Datu vizualizācijas pamati(English)(1),23/24-P

Data visualization is an integral part of data analysis and data science. It provides both exploratory data analysis and the presentation of data and data analysis results to different audiences. During the study course, students acquire data visualization with the programming languages Python and R, which are the most important programming languages in data science, as well as acquaint with the data visualization tools Power BI and Tableau. Data visualization in R can be done with the tools in its base package. However, the use of extra packages provides enhanced visualization capabilities. During the course students learn the ggplot2 package for the R package (and the plotnine library - its analogue for Python), with which it is possible to create charts and diagrams for displaying one variable, two or more variables. Also, the libraries matplolib and seaborn for the Python language are included in the course.
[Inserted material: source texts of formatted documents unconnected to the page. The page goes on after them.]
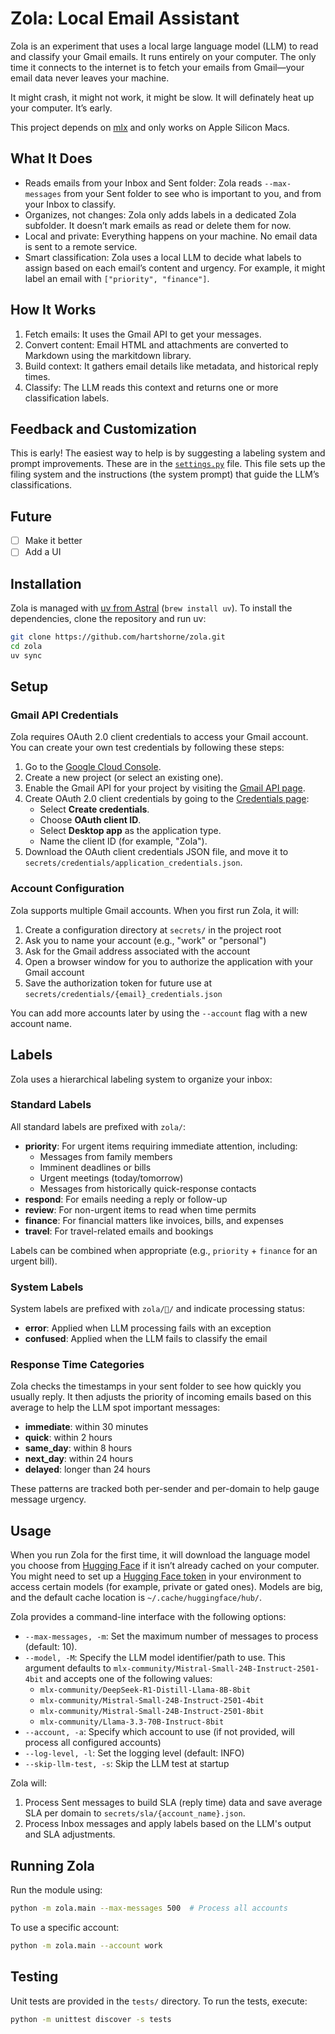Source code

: # Zola: Local Email Assistant

Zola is an experiment that uses a local large language model (LLM) to read and classify your Gmail emails. It runs entirely on your computer. The only time it connects to the internet is to fetch your emails from Gmail—your email data never leaves your machine.

It might crash, it might not work, it might be slow. It will definately heat up your computer. It’s early.

This project depends on [mlx](https://github.com/ml-explore/mlx) and only works on Apple Silicon Macs.

## What It Does

- Reads emails from your Inbox and Sent folder: Zola reads `--max-messages` from your Sent folder to see who is important to you, and from your Inbox to classify.
- Organizes, not changes: Zola only adds labels in a dedicated Zola subfolder. It doesn’t mark emails as read or delete them for now.
- Local and private: Everything happens on your machine. No email data is sent to a remote service.
- Smart classification: Zola uses a local LLM to decide what labels to assign based on each email’s content and urgency. For example, it might label an email with `["priority", "finance"]`.

## How It Works

  1. Fetch emails: It uses the Gmail API to get your messages.
  2. Convert content: Email HTML and attachments are converted to Markdown using the markitdown library.
  3. Build context: It gathers email details like metadata, and historical reply times.
  4. Classify: The LLM reads this context and returns one or more classification labels.

## Feedback and Customization

This is early! The easiest way to help is by suggesting a labeling system and prompt improvements. These are in the [`settings.py`](zola/settings.py) file. This file sets up the filing system and the instructions (the system prompt) that guide the LLM’s classifications.

## Future

- [ ] Make it better
- [ ] Add a UI

## Installation

Zola is managed with [uv from Astral](https://github.com/astral-sh/uv) (`brew install uv`). To install the dependencies, clone the repository and run uv:

```bash
git clone https://github.com/hartshorne/zola.git
cd zola
uv sync
```

## Setup

### Gmail API Credentials

Zola requires OAuth 2.0 client credentials to access your Gmail account. You can create your own test credentials by following these steps:

1. Go to the [Google Cloud Console](https://console.cloud.google.com/).
2. Create a new project (or select an existing one).
3. Enable the Gmail API for your project by visiting the [Gmail API page](https://console.cloud.google.com/marketplace/product/google/gmail.googleapis.com).
4. Create OAuth 2.0 client credentials by going to the [Credentials page](https://console.cloud.google.com/apis/credentials):
   - Select **Create credentials**.
   - Choose **OAuth client ID**.
   - Select **Desktop app** as the application type.
   - Name the client ID (for example, "Zola").
5. Download the OAuth client credentials JSON file, and move it to `secrets/credentials/application_credentials.json`.

### Account Configuration

Zola supports multiple Gmail accounts. When you first run Zola, it will:

1. Create a configuration directory at `secrets/` in the project root
2. Ask you to name your account (e.g., "work" or "personal")
3. Ask for the Gmail address associated with the account
4. Open a browser window for you to authorize the application with your Gmail account
5. Save the authorization token for future use at `secrets/credentials/{email}_credentials.json`

You can add more accounts later by using the `--account` flag with a new account name.

## Labels

Zola uses a hierarchical labeling system to organize your inbox:

### Standard Labels

All standard labels are prefixed with `zola/`:

- **priority**: For urgent items requiring immediate attention, including:
  - Messages from family members
  - Imminent deadlines or bills
  - Urgent meetings (today/tomorrow)
  - Messages from historically quick-response contacts
- **respond**: For emails needing a reply or follow-up
- **review**: For non-urgent items to read when time permits
- **finance**: For financial matters like invoices, bills, and expenses
- **travel**: For travel-related emails and bookings

Labels can be combined when appropriate (e.g., `priority` + `finance` for an urgent bill).

### System Labels

System labels are prefixed with `zola/🤖/` and indicate processing status:

- **error**: Applied when LLM processing fails with an exception
- **confused**: Applied when the LLM fails to classify the email

### Response Time Categories

Zola checks the timestamps in your sent folder to see how quickly you usually reply. It then adjusts the priority of incoming emails based on this average to help the LLM spot important messages:

- **immediate**: within 30 minutes
- **quick**: within 2 hours
- **same_day**: within 8 hours
- **next_day**: within 24 hours
- **delayed**: longer than 24 hours

These patterns are tracked both per-sender and per-domain to help gauge message urgency.

## Usage

When you run Zola for the first time, it will download the language model you choose from [Hugging Face](https://huggingface.co/) if it isn’t already cached on your computer. You might need to set up a [Hugging Face token](https://huggingface.co/docs/hub/security-tokens) in your environment to access certain models (for example, private or gated ones). Models are big, and the default cache location is `~/.cache/huggingface/hub/`.

Zola provides a command-line interface with the following options:

- `--max-messages, -m`: Set the maximum number of messages to process (default: 10).
- `--model, -M`: Specify the LLM model identifier/path to use. This argument defaults to `mlx-community/Mistral-Small-24B-Instruct-2501-4bit` and accepts one of the following values:
  - `mlx-community/DeepSeek-R1-Distill-Llama-8B-8bit`
  - `mlx-community/Mistral-Small-24B-Instruct-2501-4bit`
  - `mlx-community/Mistral-Small-24B-Instruct-2501-8bit`
  - `mlx-community/Llama-3.3-70B-Instruct-8bit`
- `--account, -a`: Specify which account to use (if not provided, will process all configured accounts)
- `--log-level, -l`: Set the logging level (default: INFO)
- `--skip-llm-test, -s`: Skip the LLM test at startup

Zola will:

1. Process Sent messages to build SLA (reply time) data and save average SLA per domain to `secrets/sla/{account_name}.json`.
2. Process Inbox messages and apply labels based on the LLM's output and SLA adjustments.

## Running Zola

Run the module using:

```bash
python -m zola.main --max-messages 500  # Process all accounts
```

To use a specific account:

```bash
python -m zola.main --account work
```

## Testing

Unit tests are provided in the `tests/` directory. To run the tests, execute:

```bash
python -m unittest discover -s tests
```
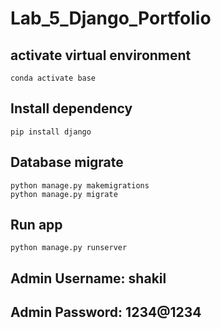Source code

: # Lab_5_Django_Portfolio
## activate virtual environment
```
conda activate base
```
## Install dependency
```
pip install django
```
## Database migrate
```
python manage.py makemigrations
python manage.py migrate
```
## Run app
```
python manage.py runserver
```
## Admin Username: shakil
## Admin Password: 1234@1234
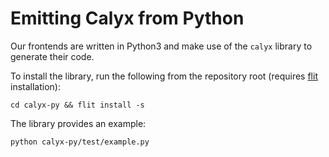 # Emitting Calyx from Python

Our frontends are written in Python3 and make use of the `calyx` library to
generate their code.

To install the library, run the following from the repository root (requires
[flit][] installation):
```
cd calyx-py && flit install -s
```

The library provides an example:
```
python calyx-py/test/example.py
```

[flit]: https://flit.readthedocs.io/en/latest/
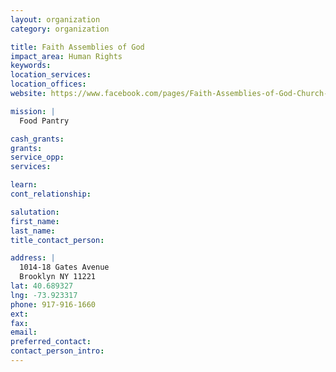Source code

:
 ```yaml
---
layout: organization
category: organization

title: Faith Assemblies of God
impact_area: Human Rights
keywords: 
location_services: 
location_offices: 
website: https://www.facebook.com/pages/Faith-Assemblies-of-God-Church-Inc/394244750659

mission: |
  Food Pantry

cash_grants: 
grants: 
service_opp: 
services: 

learn: 
cont_relationship: 

salutation: 
first_name: 
last_name: 
title_contact_person: 

address: |
  1014-18 Gates Avenue  
  Brooklyn NY 11221
lat: 40.689327
lng: -73.923317
phone: 917-916-1660
ext: 
fax: 
email: 
preferred_contact: 
contact_person_intro: 
---
```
Students also introduce specific packages for interactive and spatial data visualization as well as data visualization tools Power BI and Tableau. In parallel with data visualization, students also learn simple manipulations with data. While developing the independent work students learn packages RMarkdown, knitr, and Web application Jupyter Notebook which support creating the report document and commenting the software code during the development of visualization, as well as exporting the document in various formats, thus providing an reproducible data analysis. All course classes take place in a computer class, thus giving students the opportunity to immediately use their knowledge in practice, and the theoretical material of the lecture is supplemented with the tasks to be solved during the classroom.